Dire que la lutte a atteint aujourd’hui le firmament, serait un pur
truisme. Ce sport est aujourd’hui le seul au Sénégal, à drainer beaucoup
de monde, mobilisé beaucoup d’argent et de sponsors. Toutefois, cette
vitrine est craquelée. Cette belle apparence n’est en fait que l’arbre
qui cache la forêt de problèmes. Le cas des managers, la mésentente
entre l’Association des anciens lutteurs que dirige Manga 2 et celle des
« mbeury demb » pilotée par Toubabou Dior, la primauté de la lutte avec
frappe sur celles dites simple et olympique, le cas du Comité national
de gestion qui refuse de se muer en fédération avec la « complicité » de
la tutelle, la guéguerre entre les promoteurs, sont autant d’embûches,
qui un jour ou l’autre risquent de faire s’écrouler l’édifice.

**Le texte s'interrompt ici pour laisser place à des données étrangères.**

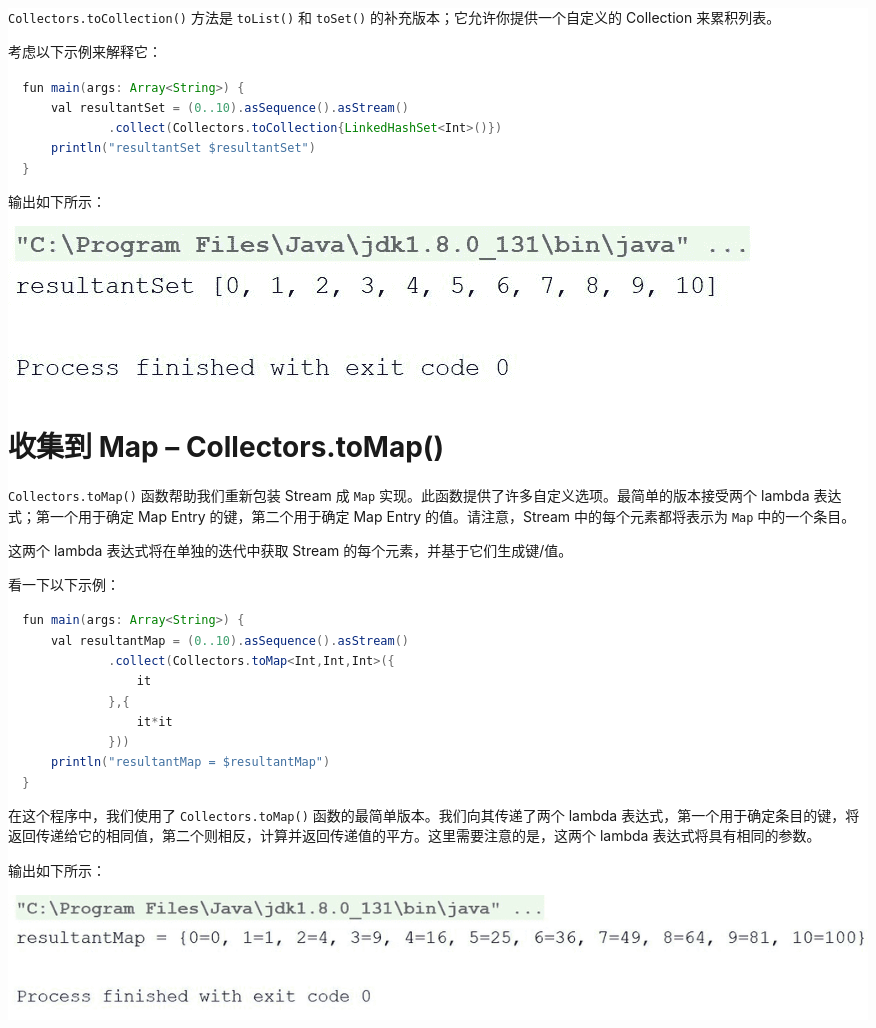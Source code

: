 `Collectors.toCollection()` 方法是 `toList()` 和 `toSet()` 的补充版本；它允许你提供一个自定义的 Collection 来累积列表。

考虑以下示例来解释它：

```java
  fun main(args: Array<String>) { 
      val resultantSet = (0..10).asSequence().asStream() 
              .collect(Collectors.toCollection{LinkedHashSet<Int>()}) 
      println("resultantSet $resultantSet") 
  } 
```

输出如下所示：

![图片](img/703b52ce-d51e-4885-90c5-df8ebe17827f.jpg)

# 收集到 Map – Collectors.toMap()

`Collectors.toMap()` 函数帮助我们重新包装 Stream 成 `Map` 实现。此函数提供了许多自定义选项。最简单的版本接受两个 lambda 表达式；第一个用于确定 Map Entry 的键，第二个用于确定 Map Entry 的值。请注意，Stream 中的每个元素都将表示为 `Map` 中的一个条目。

这两个 lambda 表达式将在单独的迭代中获取 Stream 的每个元素，并基于它们生成键/值。

看一下以下示例：

```java
  fun main(args: Array<String>) { 
      val resultantMap = (0..10).asSequence().asStream() 
              .collect(Collectors.toMap<Int,Int,Int>({ 
                  it 
              },{ 
                  it*it 
              })) 
      println("resultantMap = $resultantMap") 
  } 
```

在这个程序中，我们使用了 `Collectors.toMap()` 函数的最简单版本。我们向其传递了两个 lambda 表达式，第一个用于确定条目的键，将返回传递给它的相同值，第二个则相反，计算并返回传递值的平方。这里需要注意的是，这两个 lambda 表达式将具有相同的参数。

输出如下所示：

![图片](img/3689bcd5-aafe-4565-b7d2-1cb5d9932bf7.jpg)
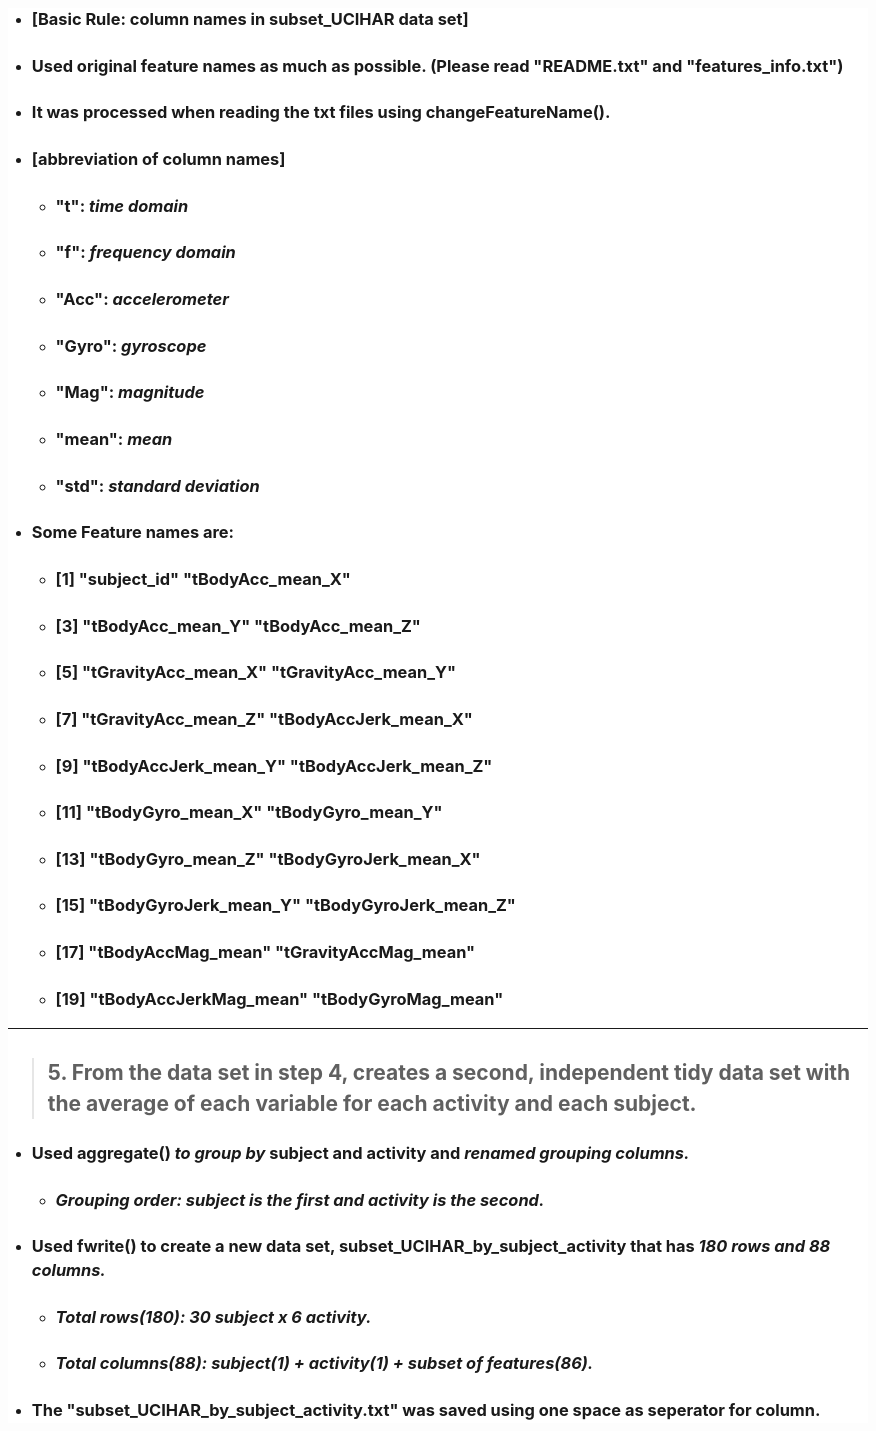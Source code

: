 * ### __[Basic Rule: column names in subset_UCIHAR data set]__
* ### Used original feature names as much as possible. (Please read "README.txt" and "features_info.txt")
* ### It was processed when reading the txt files using __changeFeatureName()__.
    
* ### __[abbreviation of column names]__
    + ### __"t"__: _time domain_
    + ### __"f"__: _frequency domain_
    + ### __"Acc"__: _accelerometer_
    + ### __"Gyro"__: _gyroscope_
    + ### __"Mag"__: _magnitude_
    + ### __"mean"__: _mean_
    + ### __"std"__: _standard deviation_
    
* ### Some Feature names are:
    + ### [1] "subject_id"                          "tBodyAcc_mean_X"                    
    + ### [3] "tBodyAcc_mean_Y"                     "tBodyAcc_mean_Z"                    
    + ### [5] "tGravityAcc_mean_X"                  "tGravityAcc_mean_Y"                 
    + ### [7] "tGravityAcc_mean_Z"                  "tBodyAccJerk_mean_X"                
    + ### [9] "tBodyAccJerk_mean_Y"                 "tBodyAccJerk_mean_Z"                
    + ### [11] "tBodyGyro_mean_X"                    "tBodyGyro_mean_Y"                   
    + ### [13] "tBodyGyro_mean_Z"                    "tBodyGyroJerk_mean_X"               
    + ### [15] "tBodyGyroJerk_mean_Y"                "tBodyGyroJerk_mean_Z"               
    + ### [17] "tBodyAccMag_mean"                    "tGravityAccMag_mean"                
    + ### [19] "tBodyAccJerkMag_mean"                "tBodyGyroMag_mean"                  

***

> ## __5. From the data set in step 4, creates a second, independent tidy data set with the average of each variable for each activity and each subject.__

* ### Used __aggregate()__ _to group by_ __subject and activity__ and _renamed grouping columns._
    + ### *Grouping order: __subject__ is the first and __activity__ is the second.*

* ### Used __fwrite()__ to create a new data set, __subset_UCIHAR_by_subject_activity__ that has _180 rows and 88 columns._
    + ### _Total rows(180): 30 subject x 6 activity._ 
    + ### _Total columns(88): subject(1) + activity(1) + subset of features(86)._
    
* ### The __"subset_UCIHAR_by_subject_activity.txt"__ was saved using one space as seperator for column.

Même s’il est vrai que le cheval de Troie des acteurs de la lutte
semble être la construction de l’arène nationale, il n’en demeure pas
moins qu’une attention mérite d’être portée à d’autres. Outre ceux dont
nous venons de faire l’énumération, il devient aujourd’hui impérieux de
s’occuper de l’éducation des lutteurs. Ces derniers ont, en effet,
besoin d’être édifiés sur la santé du sportif et les méfaits des
substances anabolisantes. Pour un sportif de haut niveau, il est
inconcevable de ne pas être au diapason du dopage, de ses conséquences
et des substances interdites par l’ensemble des Fédérations
internationales à travers le Comité international olympique (CIO) et
l’Agence mondiale anti-dopage.
Les conflits d’intérêts foisonnent en même temps que prolifèrent
les écuries et les écoles de lutte. Le business semble attirer tous les
vautours qui veulent dépecer les charognes. Ainsi le conflit entre les
anciens lutteurs et les managers est encore frais dans les mémoires. Ces
derniers ne voulant pas accueillir les premiers dans leurs rangs les
avaient poussés à créer leur Association et leur propre championnat qui
entrait de fait en concurrence avec le CLAF (championnat de lutte avec
frappe) qu’organise le Don King sénégalais, Gaston Mbengue. Une
situation qui même si elle a fait des heureux lors de la saison écoulée,
semble ne pas faire le bonheur des lutteurs sous l’emprise de « mbeury
demb ». Ce qui fait dire à Modou Seck, un commerçant trouvé en pleine
discussion sur la lutte que, « ces derniers sont sous le coup d’un
certain ostracisme de la part des promoteurs et risquent pour la
plupart, sauf changement, de faire année blanche. Pour des gens, à la
fleur de l’âge, et qui n’ont que ce sport pour gagner leur vie, rester
une année sans revenu, risque d’être lourd de conséquences ».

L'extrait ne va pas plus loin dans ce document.